# [SUPPLIED RECORDS]

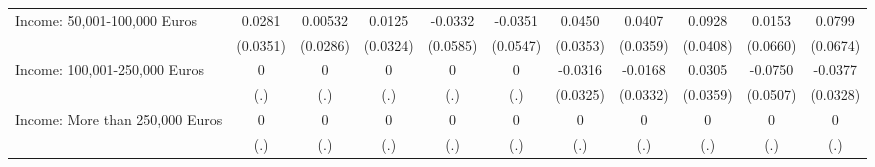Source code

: {\begin{tabular}{l*{10}{c}}
Income: 50,001-100,000 Euros&      0.0281         &     0.00532         &      0.0125         &     -0.0332         &     -0.0351         &      0.0450         &      0.0407         &      0.0928\sym{*}  &      0.0153         &      0.0799         \\
            &    (0.0351)         &    (0.0286)         &    (0.0324)         &    (0.0585)         &    (0.0547)         &    (0.0353)         &    (0.0359)         &    (0.0408)         &    (0.0660)         &    (0.0674)         \\
\addlinespace
Income: 100,001-250,000 Euros&           0         &           0         &           0         &           0         &           0         &     -0.0316         &     -0.0168         &      0.0305         &     -0.0750         &     -0.0377         \\
            &         (.)         &         (.)         &         (.)         &         (.)         &         (.)         &    (0.0325)         &    (0.0332)         &    (0.0359)         &    (0.0507)         &    (0.0328)         \\
\addlinespace
Income: More than 250,000 Euros&           0         &           0         &           0         &           0         &           0         &           0         &           0         &           0         &           0         &           0         \\
            &         (.)         &         (.)         &         (.)         &         (.)         &         (.)         &         (.)         &         (.)         &         (.)         &         (.)         &         (.)         \\
\bottomrule
\end{tabular}
}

# [EXERCISE]
Go to the line with "Income: More than" and set down that line and every line after it, through the end of the material above, word for word.

# [ANSWER TO THE PROBLEM]
Income: More than 250,000 Euros&           0         &           0         &           0         &           0         &           0         &           0         &           0         &           0         &           0         &           0         \\
            &         (.)         &         (.)         &         (.)         &         (.)         &         (.)         &         (.)         &         (.)         &         (.)         &         (.)         &         (.)         \\
\bottomrule
\end{tabular}
}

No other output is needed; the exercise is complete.